For decades local communities pressured SLO County supervisors to create a county-wide oak protection ordinance, but time and time again the idea was stuck in task forces and subcommittees that produced toothless tweaks to the status quo.

In 2017, the public outrage over Justin’s oak tree massacre triggered SLO County to finally adopt a long overdue Oak Woodland Ordinance to protect local oaks. However, the end result was lackluster oak protection. The ordinance’s outlined protections are scant, and it simply increases the level of permitting for projects with high levels of destruction, including clearcutting of oak woodlands, and exempts all residential development proposals from any of the oak protections.

And this year, the SLO County Planning Commission and Board of Supervisors decided to permit the destruction of yet another oak woodland: this time at the Dana Reserve housing development in Nipomo. Some 3,000 coastal oaks, their understory and habitat, will be destroyed to make way for the massive Dana Reserve development.

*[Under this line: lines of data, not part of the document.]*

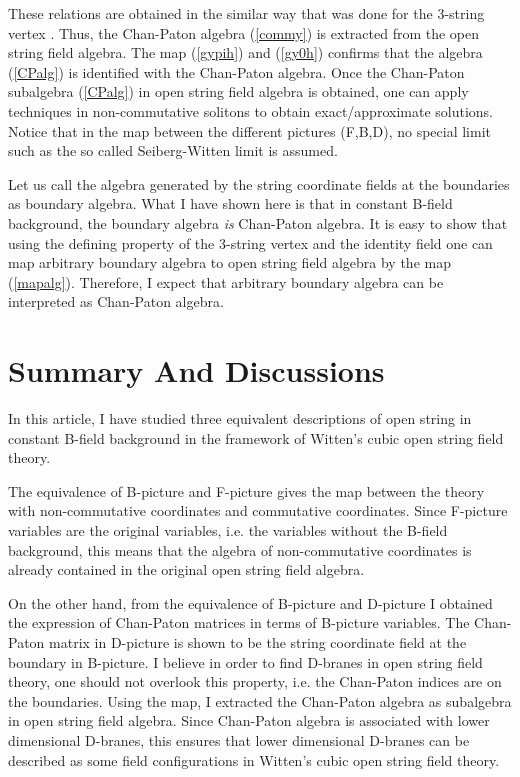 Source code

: \documentclass[a4paper,12pt]{article}
\def\bra{\langle}
\begin{document}
These relations are obtained in the similar way
that was done for the 3-string vertex \myHighlight{$\bra V_3|$}\coordHE{}.
Thus, the Chan-Paton algebra
(\ref{commy})
is extracted from the open string field algebra.
The map
(\ref{gypih}) and (\ref{gy0h})
confirms that
the algebra (\ref{CPalg})
is identified with the Chan-Paton algebra.
Once the Chan-Paton subalgebra
(\ref{CPalg}) in open string field algebra is
obtained, one can
apply techniques in non-commutative solitons
to obtain exact/approximate solutions.
Notice that in the map
between the different pictures (F,B,D),
no special limit such as 
the so called Seiberg-Witten limit \cite{NCSW}
is assumed.










Let us call the algebra
generated by the string coordinate fields
at the boundaries
as boundary algebra.
What I have shown here is 
that in constant
B-field background,
the boundary algebra {\em is} 
Chan-Paton algebra.
It is easy to show that
using the defining  property of
the 3-string vertex and the identity
field
one can map arbitrary boundary algebra
to open string field algebra
by the map (\ref{mapalg}).
Therefore, 
I expect that
arbitrary boundary algebra
can be interpreted as
Chan-Paton algebra.





\section{Summary And Discussions}\label{summary}
In this article, I have studied
three equivalent
descriptions of open string in constant B-field 
background
in the framework of
Witten's cubic open string field theory.

The equivalence
of B-picture and F-picture
gives the map between the theory with
non-commutative coordinates and
commutative coordinates.
Since F-picture variables
are the original variables, i.e.
the variables without the B-field background,
this means
that the algebra of non-commutative coordinates
is already contained in the
original open string field algebra.


On the other hand,
from the equivalence of
B-picture and D-picture
I obtained the expression of
Chan-Paton matrices
in terms of B-picture variables.
The Chan-Paton matrix in D-picture is
shown to be the string coordinate field
at the boundary in B-picture.
I believe  
in order to find D-branes in open string field theory,
one should not overlook this property, i.e.
the Chan-Paton indices are on the boundaries.
Using the map,
I extracted
the Chan-Paton algebra
as subalgebra in
open string field algebra. 
Since Chan-Paton algebra is
associated with 
lower dimensional D-branes,
this ensures that lower dimensional 
D-branes can be described
as some
field configurations
in Witten's cubic open string field theory.
\end{document}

When the County approved this development, they easily sidestepped the County General Plan and multiple county ordinances, including the Land Use Ordinance and the feeble Oak Woodland Ordinance.

Activists and the community fought to protect this Nipomo oak woodland by proposing alternative development plans, showing up en masse to meetings, and when all else failed, suing the developers. The lawsuit ended in a legal settlement with the developer that will reduce the 1,400-unit development’s size by about 230 units, spare 195 oak trees and five acres of open space, and save a portion of one of the rarest plant species on earth: The Nipomo Mesa Manzanita (Arctostaphylos nipumu).

The Dana Reserve development earned this critique from Stephanie Pincetl, Founding Director of the California Center for Sustainable Communities at UCLA: "The proposal is yet another example of 20th century approaches to land use that have caused the current climate crisis. It will generate absolute vehicle miles traveled, destroy carbon sequestering oak habitat that is not substitutable or mitigatable (habitat is unique to place, it’s not a generic concept, interchangeable anywhere), perpetuate segregation and exposure of lower income populations to higher sources of emissions, will generate serious runoff, and more."

It all could have been avoided.

The original failure lies with the state of California, specifically the Oak Woodlands Conservation Act that was passed by the legislature in 2004. 

The Oak Woodlands Conservation Act was supposed to be the state’s acknowledgement that oaks are essential. However, the Dana Reserve is the latest evidence that the Oak Woodlands Conservation Act is not working. It is simply the original, larger version of the local ordinances in cities and counties across the state, including their loopholes. All of the above oak woodland elimination projects and many others took place after the Act was signed into law.

It is imperative that we strengthen California’s Oak Woodlands Conservation Act. The reason is as obvious now as the initial reason for its passage: Local governments will never prioritize the protection of oak woodlands. If the state does not fix the loopholes in California’s oak protection law, the iconic oaks of the Central Coast may one day exist only on postcards and in chamber of commerce brochures.

The California Oak Foundation has concluded that “California is estimated to be at risk of losing 750,000 acres of oak forest and woodland by the year 2040.” But, instead of accepting that fate and the consequences that would come with it, “California, despite its large and growing population, has the capacity to significantly enhance its oaks.”

That seems to us like the preferable path. It’s a path that will require some genuine conservation from California’s Oak Woodlands Conservation Act.